= George M. Ll. Davies =

Welsh pacifist and politician

George Maitland Lloyd Davies (30 April 1880 – 16 December 1949), born George Maitland Temple Davies, was a Welsh pacifist and Member of Parliament for the University of Wales constituency.

Davies was born in Peel Road, Sefton Park, Liverpool, grandson on his maternal side of a noted Welsh preacher, John Jones, Talysarn; his family was wealthy - his cousin was David Davies of Llandinam, a Welsh industrial and political magnate. At 24 he became secretary of a Liverpool bank; when his health demanded a temporary rest, he was sent with a large salary to a manager's post in Wrexham in 1908. He later sought a complete change and took up agricultural work, then in 1913 went on to be secretary of a housing scheme, the Welsh Planning and Housing Trust.
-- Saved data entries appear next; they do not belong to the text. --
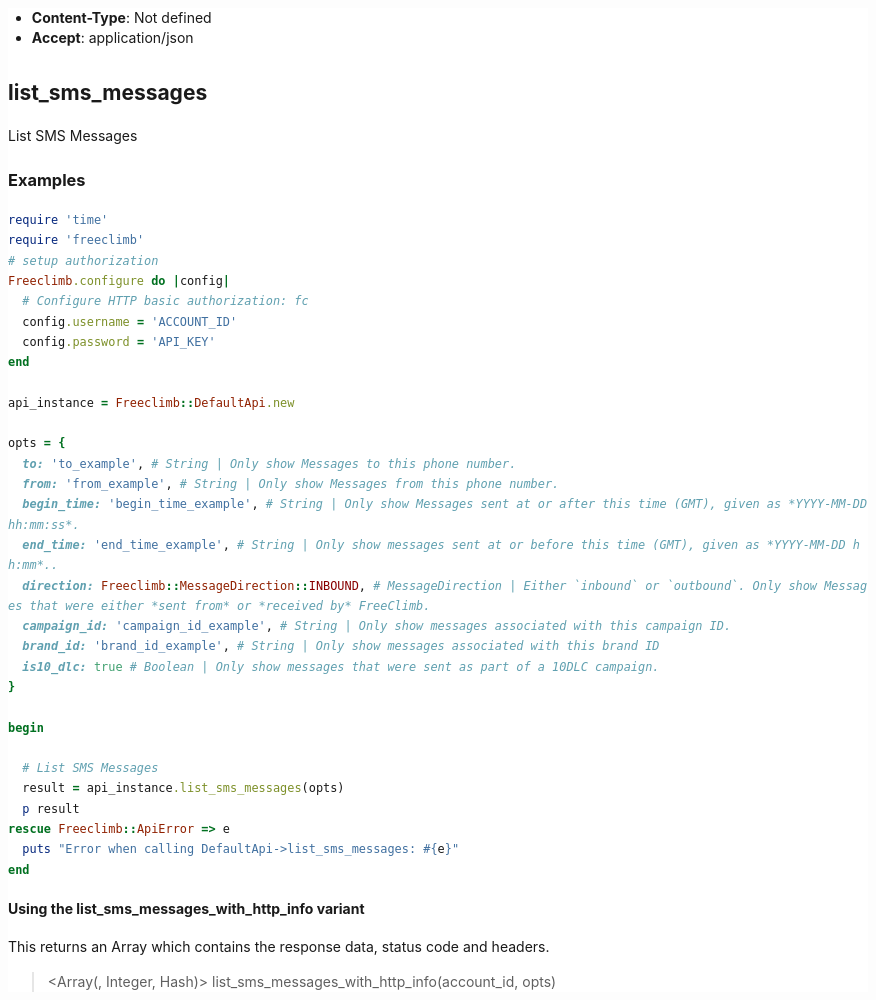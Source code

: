 - **Content-Type**: Not defined
- **Accept**: application/json


## list_sms_messages

List SMS Messages

### Examples

```ruby
require 'time'
require 'freeclimb'
# setup authorization
Freeclimb.configure do |config|
  # Configure HTTP basic authorization: fc
  config.username = 'ACCOUNT_ID'
  config.password = 'API_KEY'
end

api_instance = Freeclimb::DefaultApi.new

opts = {
  to: 'to_example', # String | Only show Messages to this phone number.
  from: 'from_example', # String | Only show Messages from this phone number.
  begin_time: 'begin_time_example', # String | Only show Messages sent at or after this time (GMT), given as *YYYY-MM-DD hh:mm:ss*.
  end_time: 'end_time_example', # String | Only show messages sent at or before this time (GMT), given as *YYYY-MM-DD hh:mm*..
  direction: Freeclimb::MessageDirection::INBOUND, # MessageDirection | Either `inbound` or `outbound`. Only show Messages that were either *sent from* or *received by* FreeClimb.
  campaign_id: 'campaign_id_example', # String | Only show messages associated with this campaign ID.
  brand_id: 'brand_id_example', # String | Only show messages associated with this brand ID
  is10_dlc: true # Boolean | Only show messages that were sent as part of a 10DLC campaign.
}

begin

  # List SMS Messages
  result = api_instance.list_sms_messages(opts)
  p result
rescue Freeclimb::ApiError => e
  puts "Error when calling DefaultApi->list_sms_messages: #{e}"
end
```

#### Using the list_sms_messages_with_http_info variant

This returns an Array which contains the response data, status code and headers.

> <Array(<MessagesList>, Integer, Hash)> list_sms_messages_with_http_info(account_id, opts)

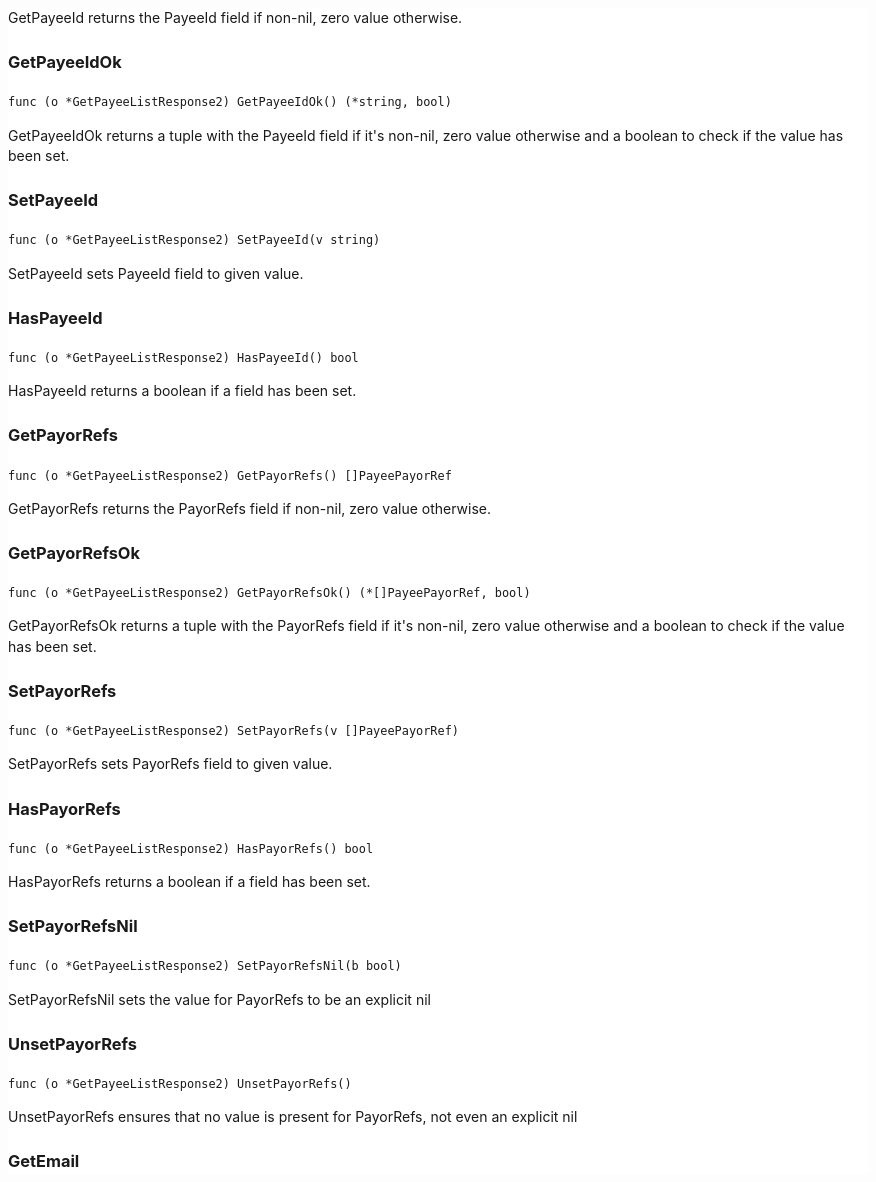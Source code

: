 GetPayeeId returns the PayeeId field if non-nil, zero value otherwise.

### GetPayeeIdOk

`func (o *GetPayeeListResponse2) GetPayeeIdOk() (*string, bool)`

GetPayeeIdOk returns a tuple with the PayeeId field if it's non-nil, zero value otherwise
and a boolean to check if the value has been set.

### SetPayeeId

`func (o *GetPayeeListResponse2) SetPayeeId(v string)`

SetPayeeId sets PayeeId field to given value.

### HasPayeeId

`func (o *GetPayeeListResponse2) HasPayeeId() bool`

HasPayeeId returns a boolean if a field has been set.

### GetPayorRefs

`func (o *GetPayeeListResponse2) GetPayorRefs() []PayeePayorRef`

GetPayorRefs returns the PayorRefs field if non-nil, zero value otherwise.

### GetPayorRefsOk

`func (o *GetPayeeListResponse2) GetPayorRefsOk() (*[]PayeePayorRef, bool)`

GetPayorRefsOk returns a tuple with the PayorRefs field if it's non-nil, zero value otherwise
and a boolean to check if the value has been set.

### SetPayorRefs

`func (o *GetPayeeListResponse2) SetPayorRefs(v []PayeePayorRef)`

SetPayorRefs sets PayorRefs field to given value.

### HasPayorRefs

`func (o *GetPayeeListResponse2) HasPayorRefs() bool`

HasPayorRefs returns a boolean if a field has been set.

### SetPayorRefsNil

`func (o *GetPayeeListResponse2) SetPayorRefsNil(b bool)`

 SetPayorRefsNil sets the value for PayorRefs to be an explicit nil

### UnsetPayorRefs
`func (o *GetPayeeListResponse2) UnsetPayorRefs()`

UnsetPayorRefs ensures that no value is present for PayorRefs, not even an explicit nil
### GetEmail
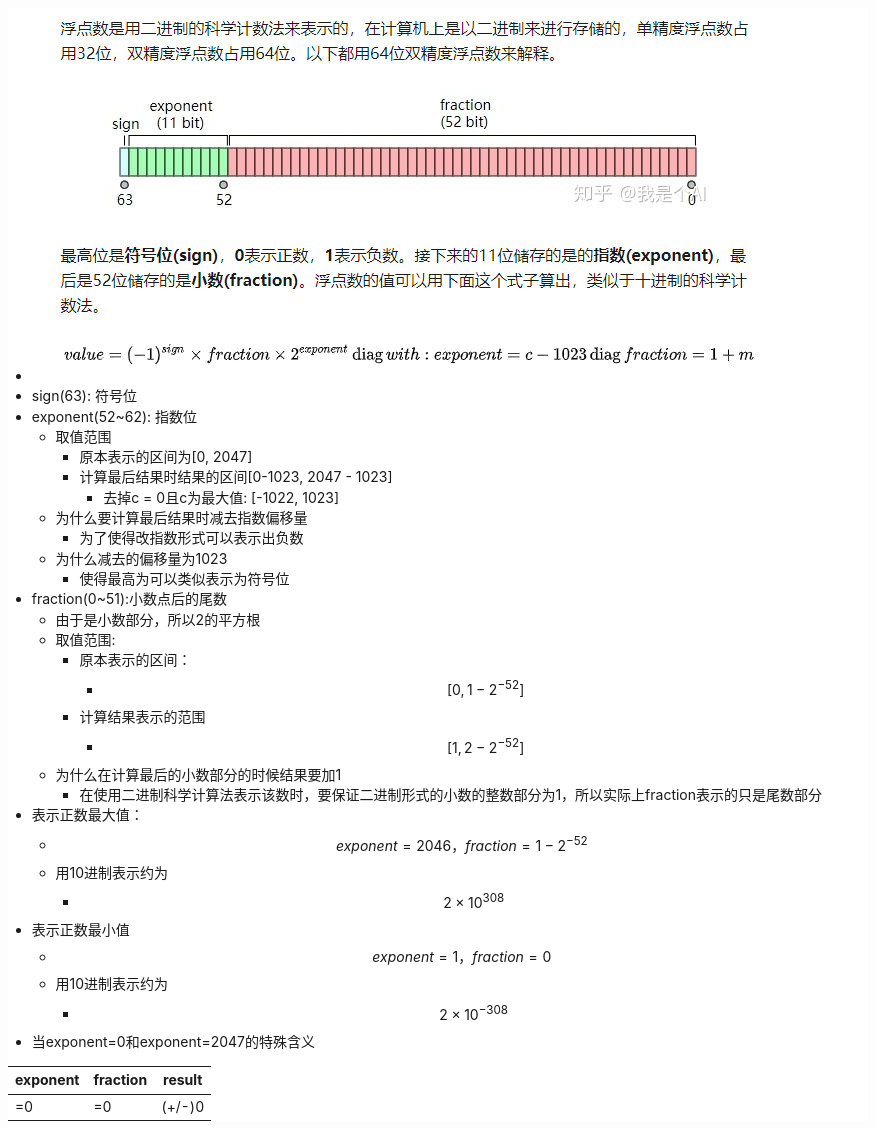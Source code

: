 - ![ex3.jpg](./img/ex3.jpg)
- sign(63): 符号位
- exponent(52~62): 指数位
    - 取值范围
        - 原本表示的区间为[0, 2047]
        - 计算最后结果时结果的区间[0-1023, 2047 - 1023]
            - 去掉c = 0且c为最大值: [-1022, 1023]
    - 为什么要计算最后结果时减去指数偏移量
        - 为了使得改指数形式可以表示出负数
    - 为什么减去的偏移量为1023
        - 使得最高为可以类似表示为符号位
- fraction(0~51):小数点后的尾数
    - 由于是小数部分，所以2的平方根
    - 取值范围:
        - 原本表示的区间：
            - $$ [ 0, 1- 2^{-52} ]$$
        - 计算结果表示的范围
            - $$ [ 1, 2- 2^{-52} ]$$
    - 为什么在计算最后的小数部分的时候结果要加1
        - 在使用二进制科学计算法表示该数时，要保证二进制形式的小数的整数部分为1，所以实际上fraction表示的只是尾数部分
- 表示正数最大值：
    - $$ exponent=2046，fraction=1 - 2^{-52} $$ 
    - 用10进制表示约为
        - $$ 2 \times 10^{308} $$
- 表示正数最小值
    - $$ exponent=1，fraction= 0$$
    - 用10进制表示约为
        - $$ 2 \times 10^{-308} $$ 
- 当exponent=0和exponent=2047的特殊含义
<table>
    <thead>
        <tr>
            <th>exponent</th>
            <th>fraction</th>
            <th>result</th>
        </tr>
    </thead>
    <tbody>
        <tr>
            <td>=0</td>
            <td>=0</td>
            <td>(+/-)0</td>
        </tr>
        <tr>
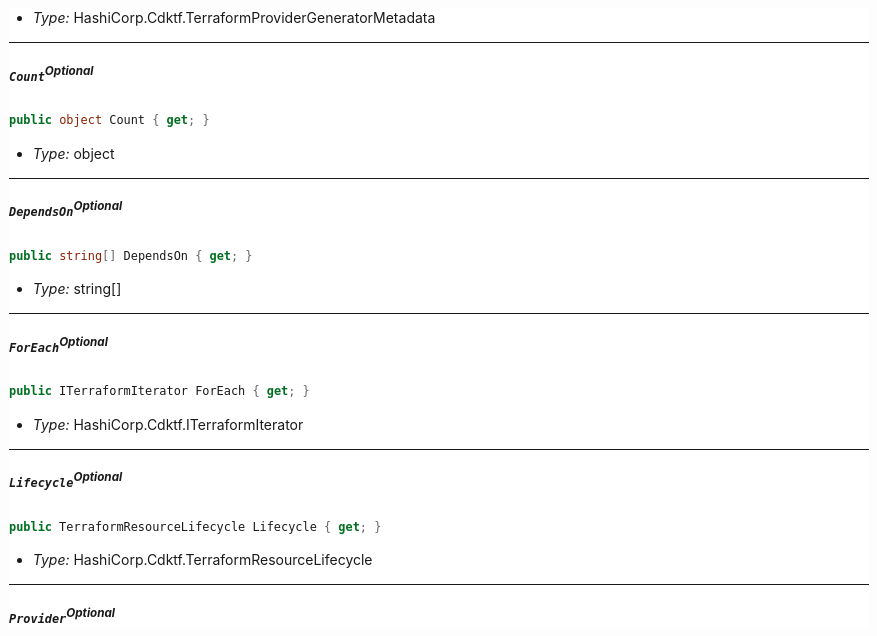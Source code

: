 - *Type:* HashiCorp.Cdktf.TerraformProviderGeneratorMetadata

---

##### `Count`<sup>Optional</sup> <a name="Count" id="rhizo-co-terraform-provider-oci.dataOciContainerInstancesContainerInstances.DataOciContainerInstancesContainerInstances.property.count"></a>

```csharp
public object Count { get; }
```

- *Type:* object

---

##### `DependsOn`<sup>Optional</sup> <a name="DependsOn" id="rhizo-co-terraform-provider-oci.dataOciContainerInstancesContainerInstances.DataOciContainerInstancesContainerInstances.property.dependsOn"></a>

```csharp
public string[] DependsOn { get; }
```

- *Type:* string[]

---

##### `ForEach`<sup>Optional</sup> <a name="ForEach" id="rhizo-co-terraform-provider-oci.dataOciContainerInstancesContainerInstances.DataOciContainerInstancesContainerInstances.property.forEach"></a>

```csharp
public ITerraformIterator ForEach { get; }
```

- *Type:* HashiCorp.Cdktf.ITerraformIterator

---

##### `Lifecycle`<sup>Optional</sup> <a name="Lifecycle" id="rhizo-co-terraform-provider-oci.dataOciContainerInstancesContainerInstances.DataOciContainerInstancesContainerInstances.property.lifecycle"></a>

```csharp
public TerraformResourceLifecycle Lifecycle { get; }
```

- *Type:* HashiCorp.Cdktf.TerraformResourceLifecycle

---

##### `Provider`<sup>Optional</sup> <a name="Provider" id="rhizo-co-terraform-provider-oci.dataOciContainerInstancesContainerInstances.DataOciContainerInstancesContainerInstances.property.provider"></a>
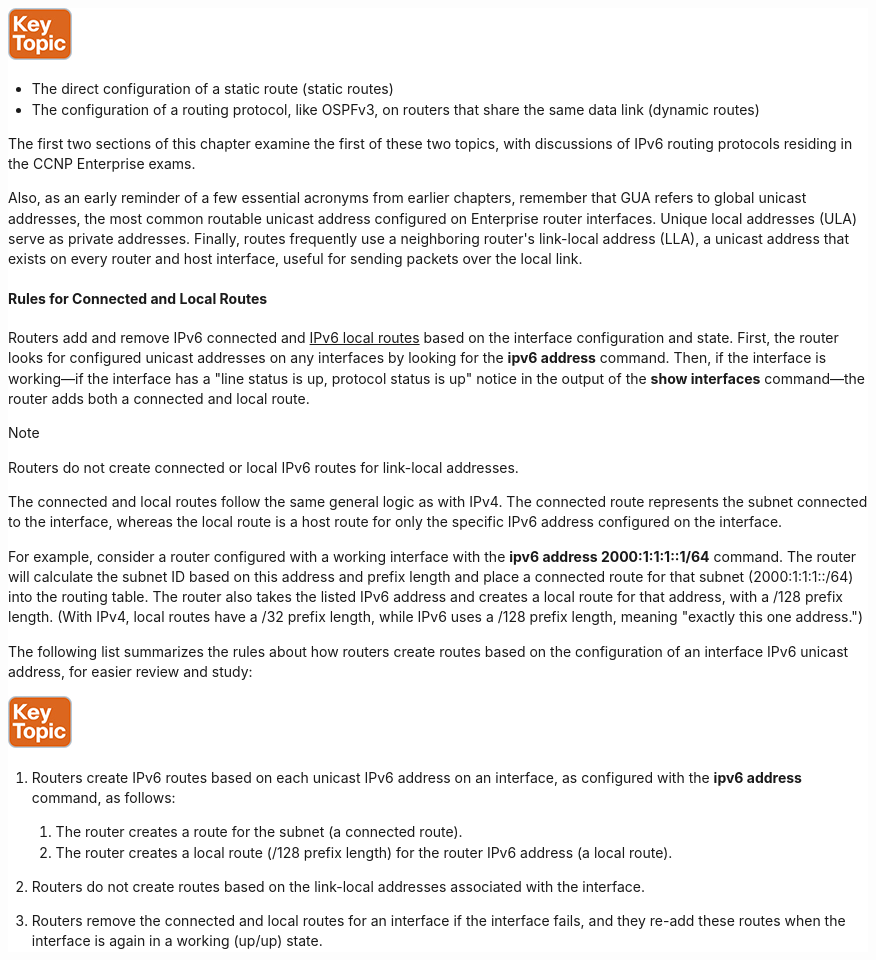   ![Key Topic button icon.](images/vol1_key_topic.jpg)
* The direct configuration of a static route (static routes)
* The configuration of a routing protocol, like OSPFv3, on routers that share the same data link (dynamic routes)

The first two sections of this chapter examine the first of these two topics, with discussions of IPv6 routing protocols residing in the CCNP Enterprise exams.

Also, as an early reminder of a few essential acronyms from earlier chapters, remember that GUA refers to global unicast addresses, the most common routable unicast address configured on Enterprise router interfaces. Unique local addresses (ULA) serve as private addresses. Finally, routes frequently use a neighboring router's link-local address (LLA), a unicast address that exists on every router and host interface, useful for sending packets over the local link.

#### Rules for Connected and Local Routes

Routers add and remove IPv6 connected and [IPv6 local routes](vol1_gloss.xhtml#gloss_218) based on the interface configuration and state. First, the router looks for configured unicast addresses on any interfaces by looking for the **ipv6 address** command. Then, if the interface is working—if the interface has a "line status is up, protocol status is up" notice in the output of the **show interfaces** command—the router adds both a connected and local route.

Note

Routers do not create connected or local IPv6 routes for link-local addresses.

The connected and local routes follow the same general logic as with IPv4. The connected route represents the subnet connected to the interface, whereas the local route is a host route for only the specific IPv6 address configured on the interface.

For example, consider a router configured with a working interface with the **ipv6 address 2000:1:1:1::1/64** command. The router will calculate the subnet ID based on this address and prefix length and place a connected route for that subnet (2000:1:1:1::/64) into the routing table. The router also takes the listed IPv6 address and creates a local route for that address, with a /128 prefix length. (With IPv4, local routes have a /32 prefix length, while IPv6 uses a /128 prefix length, meaning "exactly this one address.")

The following list summarizes the rules about how routers create routes based on the configuration of an interface IPv6 unicast address, for easier review and study:

![Key Topic button icon.](images/vol1_key_topic.jpg)

1. Routers create IPv6 routes based on each unicast IPv6 address on an interface, as configured with the **ipv6 address** command, as follows:

   1. The router creates a route for the subnet (a connected route).
   2. The router creates a local route (/128 prefix length) for the router IPv6 address (a local route).
2. Routers do not create routes based on the link-local addresses associated with the interface.
3. Routers remove the connected and local routes for an interface if the interface fails, and they re-add these routes when the interface is again in a working (up/up) state.
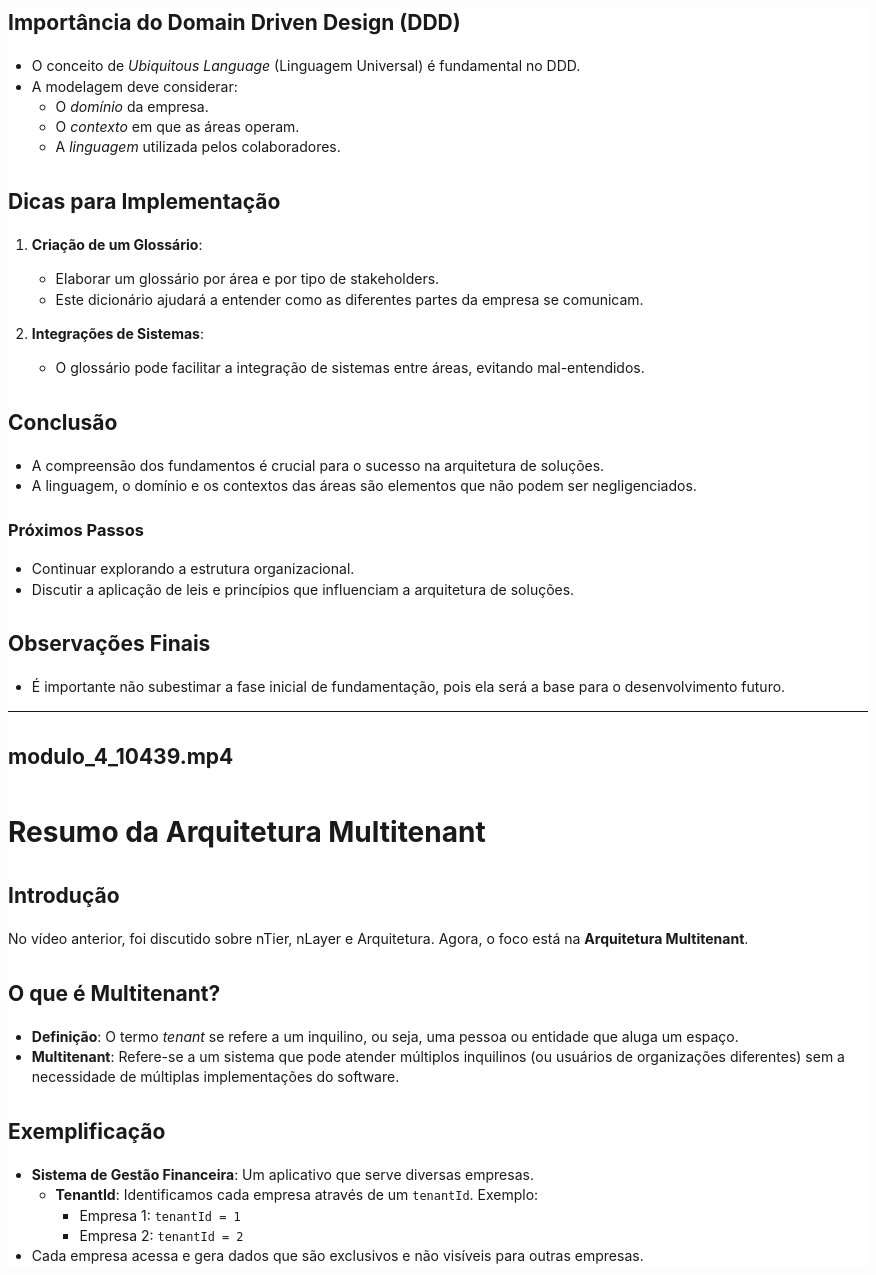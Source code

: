 ## Importância do Domain Driven Design (DDD)
- O conceito de *Ubiquitous Language* (Linguagem Universal) é fundamental no DDD.
- A modelagem deve considerar:
  - O *domínio* da empresa.
  - O *contexto* em que as áreas operam.
  - A *linguagem* utilizada pelos colaboradores.

## Dicas para Implementação
1. **Criação de um Glossário**:
   - Elaborar um glossário por área e por tipo de stakeholders.
   - Este dicionário ajudará a entender como as diferentes partes da empresa se comunicam.
   
2. **Integrações de Sistemas**:
   - O glossário pode facilitar a integração de sistemas entre áreas, evitando mal-entendidos.

## Conclusão
- A compreensão dos fundamentos é crucial para o sucesso na arquitetura de soluções.
- A linguagem, o domínio e os contextos das áreas são elementos que não podem ser negligenciados.

### Próximos Passos
- Continuar explorando a estrutura organizacional.
- Discutir a aplicação de leis e princípios que influenciam a arquitetura de soluções. 

## Observações Finais
- É importante não subestimar a fase inicial de fundamentação, pois ela será a base para o desenvolvimento futuro.



---

## modulo_4_10439.mp4

# Resumo da Arquitetura Multitenant

## Introdução
No vídeo anterior, foi discutido sobre nTier, nLayer e Arquitetura. Agora, o foco está na **Arquitetura Multitenant**.

## O que é Multitenant?
- **Definição**: O termo *tenant* se refere a um inquilino, ou seja, uma pessoa ou entidade que aluga um espaço.
- **Multitenant**: Refere-se a um sistema que pode atender múltiplos inquilinos (ou usuários de organizações diferentes) sem a necessidade de múltiplas implementações do software.

## Exemplificação
- **Sistema de Gestão Financeira**: Um aplicativo que serve diversas empresas.
  - **TenantId**: Identificamos cada empresa através de um `tenantId`. Exemplo:
    - Empresa 1: `tenantId = 1`
    - Empresa 2: `tenantId = 2`
- Cada empresa acessa e gera dados que são exclusivos e não visíveis para outras empresas.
As a Liberal non-conformist, Davies disparaged the National Service League's demand for conscription, and believed the answer was to volunteer militarily, so he took an officer's commission in the Territorial Army with the Royal Welsh Fusiliers while working at Wrexham. By early 1914 he came to realise that military force was incompatible with his deepening Christian devotion, and resigned. At the end of 1914 he became full-time paid Assistant Secretary of the newly formed Fellowship of Reconciliation (FoR). A military service tribunal in 1916 allowed him conscientious objector exemption, conditional on Work of National Importance mediated through the Friends Ambulance Unit General Service section. He first worked in a FoR home for disturbed children, trying to put into practice his belief in the goodness of human nature. Then he went to work on sheep farms in the hills of Llŷn. However, he began regularly to preach pacifism in the market place, so his exemption was withdrawn. This meant he was sent a notice to report for military training; when he ignored that he was arrested by the civil police and taken before the magistrates, who handed him over to the military. For disobeying orders he was court-martialled (in a depot where he had previously commanded troops) and imprisoned in Wormwood Scrubs, London, and Winson Green, Birmingham, between 1917 and 1919. After the war he worked for a time at Gregynog, for the Misses Davies.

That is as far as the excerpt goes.